For some reason, I decided to try to play custom audio clips in MakeCode Arcade, completely ripping off of @chembot’s idea.

Instead of using SPEAR / complicated audio analysis tools, I decided to use scipy’s signal.spectrogram function to decompose to sine waves and play, which is a more basic version. You can see the GitHub repo here.

The thing I need help with, or would like the input and ideas of others, is that I’ve tried two methods to play the sine waves and I want to improve the sound quality of the second method… (both only tested in Chrome)


:interrobang: The first method, is storing two giant number[][] arrays of most prominent frequencies and their respective amplitudes, which actually turned out decently: (although it is not playing at full speed, more so ~92% speed…)

(make sure to interact with the page so sound can play. Also it’s quite laggy for the first few seconds as stuff loads in)

I generated it with the code in commit 04cb7a76510edee890c0f37265cff0d13940a6d3 and setting the period to 25. (20 sounded worse, but I left it as the default accidentally)


:poop: The second method, is using multiple long sound instructions to play the sine waves, which I thought would be better but it sounds much worse in that it’s “wobbly” and has a lot of extra sounds and noises:

I generated it with the code in commit 7cee335b09a4ecfd57332e53af4c4897c429f1e4. You can see that I generate the sound instructions according to the format specified in the docs.

I was wondering if anyone had any ideas on why the sound instruction method is much worse and if there are any ways to improve the quality. I’ve tried different frequencies of sine waves, which wasn’t much better. Maybe there are some limitations I don’t know about or ways I’m abusing the sound instruction API incorrectly. (honestly, there’s a good chance that there is a simple tweak and I’m just incompetent lol)

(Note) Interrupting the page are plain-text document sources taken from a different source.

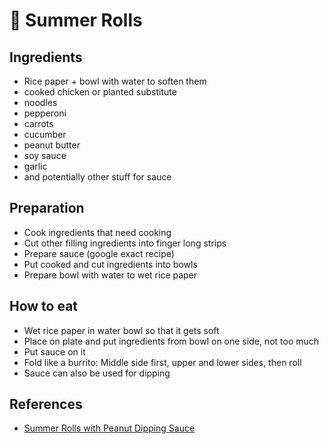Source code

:# 🌯 Summer Rolls

## Ingredients

* Rice paper + bowl with water to soften them
* cooked chicken or planted substitute
* noodles
* pepperoni
* carrots
* cucumber
* peanut butter
* soy sauce
* garlic
* and potentially other stuff for sauce

## Preparation

* Cook ingredients that need cooking
* Cut other filling ingredients into finger long strips
* Prepare sauce (google exact recipe)
* Put cooked and cut ingredients into bowls
* Prepare bowl with water to wet rice paper

## How to eat

* Wet rice paper in water bowl so that it gets soft
* Place on plate and put ingredients from bowl on one side, not too much
* Put sauce on it
* Fold like a burrito: Middle side first, upper and lower sides, then roll
* Sauce can also be used for dipping

## References

* [Summer Rolls with Peanut Dipping Sauce](https://www.delish.com/cooking/recipe-ideas/a30779925/summer-rolls-recipes/)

@richard or anyone else on the dev team, (sorry for the ping) if you have any ideas or thoughts, I would love to hear them! Especially on my abuse on the sound instruction API / format.

Note: I don’t envision this being used actually in games, as this probably takes up a significant / almost all of the simulator’s power just to play the sine waves, which wouldn’t be very good if you were in a game that also needs to process stuff. This is also just lower quality in general, and it would probably be better to use the Song API and MIDI conversion for games instead. (speaking of which, I should probably get to work on some day… :thinking:) And this would probably be a PITA for moderation of games - I’m just trying to see what’s possible with MakeCode Arcade. :grin:

17 Likes

nice converter!

I hope this gets to a point where it can be used for sound effects in games (not background music obviously)

9 Likes

I was bored again

9 Likes

@UnsignedArduino neat project!

first off, the clipping noisy sounds are being caused by rapidly switching the amplitude. you’ll get better results if you smoothly transition from the previous volume to the next for each sample instead of just abruptly changing from one volume to the next (i.e. for each instruction, set the start volume to the end volume of the previous instruction)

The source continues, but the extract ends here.